> [TASK ITEM] Go through the data and retrieve each line that includes the string "information".

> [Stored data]
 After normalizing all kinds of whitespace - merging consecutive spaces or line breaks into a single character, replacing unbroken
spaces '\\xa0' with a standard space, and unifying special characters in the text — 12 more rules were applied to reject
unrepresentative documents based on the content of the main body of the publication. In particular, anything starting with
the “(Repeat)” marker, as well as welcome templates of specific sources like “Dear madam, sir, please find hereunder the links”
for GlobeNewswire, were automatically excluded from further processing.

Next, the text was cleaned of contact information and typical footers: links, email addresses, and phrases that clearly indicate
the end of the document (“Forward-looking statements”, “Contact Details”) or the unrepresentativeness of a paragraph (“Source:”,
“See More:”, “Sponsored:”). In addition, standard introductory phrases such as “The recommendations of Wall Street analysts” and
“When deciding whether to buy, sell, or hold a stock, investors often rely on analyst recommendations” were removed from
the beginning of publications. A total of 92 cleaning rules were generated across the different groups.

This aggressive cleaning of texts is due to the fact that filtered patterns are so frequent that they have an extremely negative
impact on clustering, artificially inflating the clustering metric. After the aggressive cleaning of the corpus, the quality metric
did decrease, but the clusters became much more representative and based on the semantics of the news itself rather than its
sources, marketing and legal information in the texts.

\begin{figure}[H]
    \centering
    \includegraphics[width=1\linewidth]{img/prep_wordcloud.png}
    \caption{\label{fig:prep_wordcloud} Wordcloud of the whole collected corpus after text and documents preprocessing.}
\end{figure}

> [RESULT OF THE EXERCISE]
Next, the text was cleaned of contact information and typical footers: links, email addresses, and phrases that clearly indicate
sources, marketing and legal information in the texts.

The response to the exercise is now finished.